Apart from these settings, we want to avoid the built-in locks of JanusGraph and therefore all schema settings should be avoided that lead to locks. This includes not only property uniqueness but also all other edge label multiplicities than MULTI.
The distributed locking mechanism discussed earlier is of course only a workaround for a missing functionality in JanusGraph. If JanusGraph supported upserts, then we wouldn’t have to implement locking outside of it. To support upserts directly, JanusGraph needs a backend that provides serializable isolation and atomic operations across different rows. These are two of the four ACID properties. Serializable isolation means that transactions have the same effect as if they were executed serially one after another which avoids the race condition between different get-or-create traversals that leads to duplicates. Atomic operations could on top of that ensure that either all changes from a traversal are written to the database or no changes in case of an error. This needs to be supported across rows for edges because JanusGraph stores edges as an adjacency list in the rows of both vertices that are connected by the edge.
Currently, the Berkeley DB storage backend is the only official JanusGraph backend that supports these properties, but this backend is mainly used for testing purposes or for relatively small graphs. Distributed databases like Cassandra or HBase traditionally don’t support these transaction properties. FoundationDB however is a distributed database that supports ACID transactions and Ted Wilmes, a founding member of JanusGraph, developed a first version of a storage adapter for FoundationDB. This storage adapter can provide a way for JanusGraph to support upserts without losing its advantage of being a horizontally scalable graph database.

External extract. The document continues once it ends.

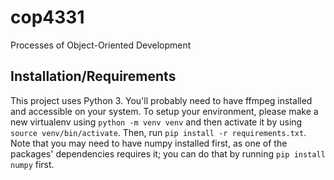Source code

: # cop4331
Processes of Object-Oriented Development

## Installation/Requirements
This project uses Python 3. You'll probably need to have ffmpeg installed and accessible on your system. To setup your environment, please make a new virtualenv using `python -m venv venv` and then activate it by using `source venv/bin/activate`. Then, run `pip install -r requirements.txt`. Note that you may need to have numpy installed first, as one of the packages' dependencies requires it; you can do that by running `pip install numpy` first.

Avoiding duplicates in a graph database is a frequent requirement. The get-or-create Gremlin traversal is a good way to ensure that new entities are only created if they do not already exist in the graph. However, it is not an atomic operation and therefore comes with a race condition where duplicates still occur due to multiple upserts of the same entity at roughly the same time. Adding a dedicated distributed locking mechanism can solve this race condition and thereby enable upserts in a reliable way with a graph database like JanusGraph that currently does not support them directly. The new FoundationDB storage adapter can provide a way forward for JanusGraph to add this support which would make the locking unnecessary.